── Task input

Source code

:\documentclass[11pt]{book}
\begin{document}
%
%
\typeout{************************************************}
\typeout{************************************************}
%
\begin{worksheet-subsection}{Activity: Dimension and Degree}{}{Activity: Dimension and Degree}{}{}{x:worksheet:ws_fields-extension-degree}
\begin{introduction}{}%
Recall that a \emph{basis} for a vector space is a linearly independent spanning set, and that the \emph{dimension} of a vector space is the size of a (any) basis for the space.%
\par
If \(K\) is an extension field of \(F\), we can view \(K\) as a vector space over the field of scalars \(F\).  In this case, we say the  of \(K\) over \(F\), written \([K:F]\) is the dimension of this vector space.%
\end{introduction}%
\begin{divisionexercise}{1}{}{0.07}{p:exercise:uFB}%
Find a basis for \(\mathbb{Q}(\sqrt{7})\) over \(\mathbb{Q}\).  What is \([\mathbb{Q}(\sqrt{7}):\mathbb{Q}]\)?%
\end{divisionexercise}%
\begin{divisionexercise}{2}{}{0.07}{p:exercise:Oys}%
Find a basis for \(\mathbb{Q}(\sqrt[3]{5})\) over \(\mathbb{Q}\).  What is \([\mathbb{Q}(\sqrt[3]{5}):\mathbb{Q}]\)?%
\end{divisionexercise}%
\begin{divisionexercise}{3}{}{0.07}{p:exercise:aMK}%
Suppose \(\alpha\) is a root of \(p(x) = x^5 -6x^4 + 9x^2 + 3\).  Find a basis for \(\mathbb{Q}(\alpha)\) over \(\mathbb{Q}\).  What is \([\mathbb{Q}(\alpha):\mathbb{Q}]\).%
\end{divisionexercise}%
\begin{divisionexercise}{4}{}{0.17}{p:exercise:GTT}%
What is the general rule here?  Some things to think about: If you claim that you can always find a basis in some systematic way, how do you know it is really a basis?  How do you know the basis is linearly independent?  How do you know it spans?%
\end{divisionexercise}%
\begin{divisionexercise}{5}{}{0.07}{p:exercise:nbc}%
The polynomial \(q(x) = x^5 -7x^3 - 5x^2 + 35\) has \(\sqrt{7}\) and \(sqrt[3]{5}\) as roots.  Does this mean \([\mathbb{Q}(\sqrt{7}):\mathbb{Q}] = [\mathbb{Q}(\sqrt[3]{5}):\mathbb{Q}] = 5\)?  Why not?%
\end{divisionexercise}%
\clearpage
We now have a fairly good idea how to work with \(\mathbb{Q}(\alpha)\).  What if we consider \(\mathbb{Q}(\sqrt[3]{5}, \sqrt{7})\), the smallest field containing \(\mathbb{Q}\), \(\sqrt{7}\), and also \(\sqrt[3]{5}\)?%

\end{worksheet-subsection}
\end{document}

────

» Exercise details
The lines in the entries above that carry the word "subsection" must be copied.

» Task answer
\begin{worksheet-subsection}{Activity: Dimension and Degree}{}{Activity: Dimension and Degree}{}{}{x:worksheet:ws_fields-extension-degree}
\end{worksheet-subsection}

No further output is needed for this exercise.